** LISTED RECORDS follows **
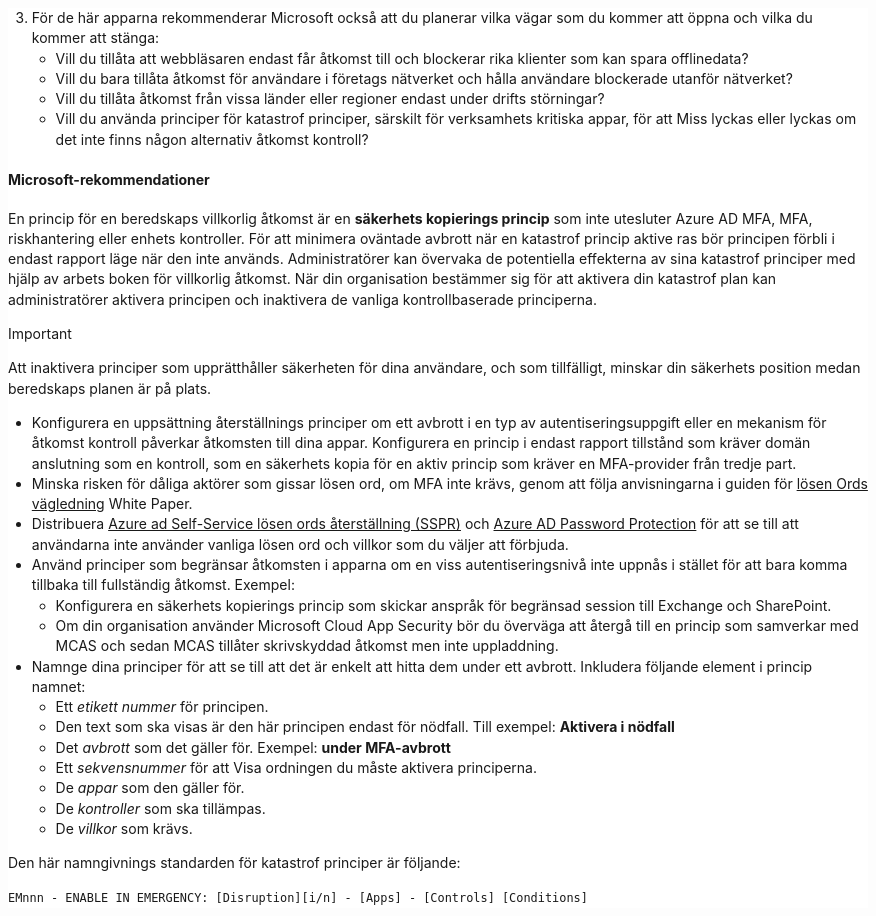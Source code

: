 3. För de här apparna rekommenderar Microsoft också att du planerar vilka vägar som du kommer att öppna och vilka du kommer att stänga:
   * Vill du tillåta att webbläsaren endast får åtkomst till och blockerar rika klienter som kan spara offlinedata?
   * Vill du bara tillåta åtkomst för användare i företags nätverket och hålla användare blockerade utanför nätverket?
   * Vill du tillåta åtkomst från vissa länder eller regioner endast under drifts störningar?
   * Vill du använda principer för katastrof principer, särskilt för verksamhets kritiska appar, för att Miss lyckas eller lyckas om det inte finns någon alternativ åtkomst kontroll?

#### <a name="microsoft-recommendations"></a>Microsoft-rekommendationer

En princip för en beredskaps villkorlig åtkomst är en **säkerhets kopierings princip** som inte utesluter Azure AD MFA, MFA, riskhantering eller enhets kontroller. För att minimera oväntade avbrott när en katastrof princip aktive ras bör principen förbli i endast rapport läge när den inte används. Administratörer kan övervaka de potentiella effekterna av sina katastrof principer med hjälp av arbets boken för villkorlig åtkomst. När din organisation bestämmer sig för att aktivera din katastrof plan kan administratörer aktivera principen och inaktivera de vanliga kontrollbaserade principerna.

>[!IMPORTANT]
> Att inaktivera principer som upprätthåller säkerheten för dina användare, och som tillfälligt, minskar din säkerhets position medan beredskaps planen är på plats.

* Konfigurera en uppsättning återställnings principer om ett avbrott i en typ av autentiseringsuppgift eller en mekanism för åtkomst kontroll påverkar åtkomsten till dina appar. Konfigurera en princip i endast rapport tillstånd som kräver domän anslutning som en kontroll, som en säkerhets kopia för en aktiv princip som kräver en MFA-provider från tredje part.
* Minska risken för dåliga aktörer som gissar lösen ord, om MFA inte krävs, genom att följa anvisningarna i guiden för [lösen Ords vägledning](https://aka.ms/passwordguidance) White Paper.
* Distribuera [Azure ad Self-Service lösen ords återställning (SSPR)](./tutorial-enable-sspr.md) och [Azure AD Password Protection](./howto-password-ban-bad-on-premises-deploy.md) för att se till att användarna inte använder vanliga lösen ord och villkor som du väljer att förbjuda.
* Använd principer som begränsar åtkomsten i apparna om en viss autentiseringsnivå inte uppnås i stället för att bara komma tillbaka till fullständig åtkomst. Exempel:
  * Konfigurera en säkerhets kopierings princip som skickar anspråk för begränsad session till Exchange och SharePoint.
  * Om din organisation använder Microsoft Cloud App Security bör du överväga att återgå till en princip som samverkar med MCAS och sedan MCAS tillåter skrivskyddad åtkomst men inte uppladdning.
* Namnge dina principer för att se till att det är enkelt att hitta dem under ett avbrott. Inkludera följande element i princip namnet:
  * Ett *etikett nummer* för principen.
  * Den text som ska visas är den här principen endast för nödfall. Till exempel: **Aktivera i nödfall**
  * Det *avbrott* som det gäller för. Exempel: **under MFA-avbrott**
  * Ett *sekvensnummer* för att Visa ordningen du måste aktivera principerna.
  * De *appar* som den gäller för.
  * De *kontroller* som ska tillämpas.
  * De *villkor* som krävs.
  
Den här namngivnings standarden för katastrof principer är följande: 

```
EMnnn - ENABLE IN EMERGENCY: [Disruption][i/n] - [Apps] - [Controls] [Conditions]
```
** End of LISTED RECORDS **
** LISTED RECORDS follows **
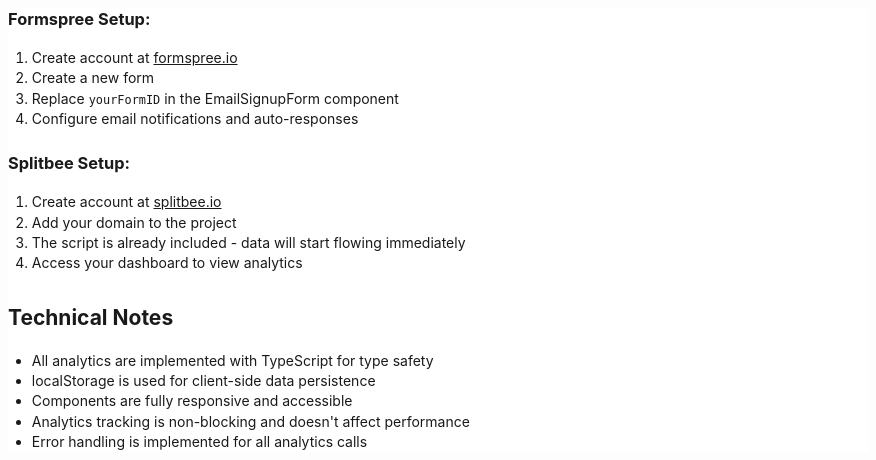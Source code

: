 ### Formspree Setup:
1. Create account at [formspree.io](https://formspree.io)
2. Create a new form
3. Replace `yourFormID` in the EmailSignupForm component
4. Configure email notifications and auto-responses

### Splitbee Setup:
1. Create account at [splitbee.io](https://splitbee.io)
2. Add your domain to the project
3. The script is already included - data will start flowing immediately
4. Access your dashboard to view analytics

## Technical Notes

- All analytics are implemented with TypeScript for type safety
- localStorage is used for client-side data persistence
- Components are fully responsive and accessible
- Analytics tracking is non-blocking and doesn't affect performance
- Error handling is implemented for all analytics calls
** End of LISTED RECORDS **
> ABOUT THIS EXERCISE: Search the entries for the word "tillåta", then list each line that holds it.

> RESPONSE BELOW:
   * Vill du tillåta att webbläsaren endast får åtkomst till och blockerar rika klienter som kan spara offlinedata?
   * Vill du bara tillåta åtkomst för användare i företags nätverket och hålla användare blockerade utanför nätverket?
   * Vill du tillåta åtkomst från vissa länder eller regioner endast under drifts störningar?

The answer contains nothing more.